Houston Chronicle

Serial killer Bible executed

Lawyers for aging Houston man worried his injection process would be too cruel, painful

- By Keri Blakinger

Danny Paul Bible, who was accused of four killings and at least nine rapes, is executed for a 1979 rape and murder in Houston that went unsolved for two decades until he confessed.

HUNTSVILLE — Shaking from Parkinson’s tremors, voice quavering as he muttered “it hurts,” Houston serial killer Danny Bible took his last gasping breaths on the gurney in Huntsville before closing one eye, snoring and falling forever silent.

He offered no final statement Wednesday night, but protesters outside shouted angrily into a megaphone, defending the aging four-time killer.

Afterward, in a quiet conference room above the warden’s office, the family of one of Bible’s victims offered a final word.

“Danny Paul Bible is as vile and evil a person that has ever drawn breath,” said Larry Lance, whose sister fell prey to Bible’s wrath in 1983. “We are glad to have witnessed him draw his last breath. I know that he will burn in hell for eternity.”

Despite concerns about the difficulty of finding a vein on the ailing murderer, the lethal injection team hooked up IV lines in under 15 minutes. After the lethal dose started at 6:17 p.m., Bible started breathing heavily before saying it “burned.” He stopped moving three minutes later and was pronounced dead at 6:32 p.m. He was the seventh killer to die in Huntsville this year.

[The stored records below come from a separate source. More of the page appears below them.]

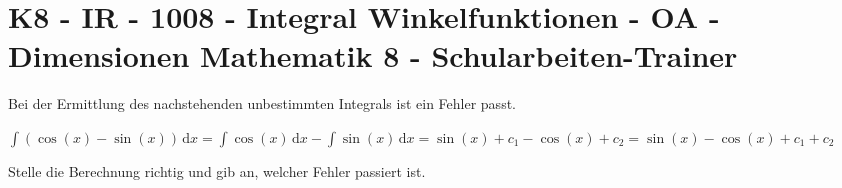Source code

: \section{K8 - IR - 1008 - Integral Winkelfunktionen - OA - Dimensionen Mathematik 8 - Schularbeiten-Trainer}

\begin{beispiel}[K8 - IR]{1}
Bei der Ermittlung des nachstehenden unbestimmten Integrals ist ein Fehler passt.

$\int{(\cos(x)-\sin(x))}\,\text{d}x=\int{\cos(x)}\,\text{d}x-\int{\sin(x)}\,\text{d}x=\sin(x)+c_1-\cos(x)+c_2=\sin(x)-\cos(x)+c_1+c_2$

Stelle die Berechnung richtig und gib an, welcher Fehler passiert ist.

\end{beispiel}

Bible was sent to death row in 2003 after zigzagging across the country in a crime spree for the better part of 20 years. Though he murdered two other women and a baby, raped five young relatives and claimed an assortment of other violent crimes, it was his first killing — back in 1979 — that sent him to the death chamber.

That May, Inez Deaton walked next door to use the phone and vanished, like the smoke from her

killer’s cigarette.

Days later, a passerby found her half-clothed body on the slope of Greens Bayou. The 20-year-old mother had been stabbed 11 times with an ice pick, then posed by the water like a broken mannequin.

Over the next two decades, leads went stale and the case grew cold. Then, in 1998, police picked up a man in Florida.

In exchange for a pack of Winstons and the promise of avoiding the death chamber, Bible confessed to the crime. Fears abated

But despite the detective’s premature promise, Bible was sentenced to die — an outcome he fought up to the last minute.

In the weeks leading up to his execution, his defense team launched a flurry of legal claims, arguing that the aging prisoner might be too sick to execute. Instead, they said, he should die by firing squad or nitrogen gas. In the end, the lethal injection team found viable veins in Bible’s hands.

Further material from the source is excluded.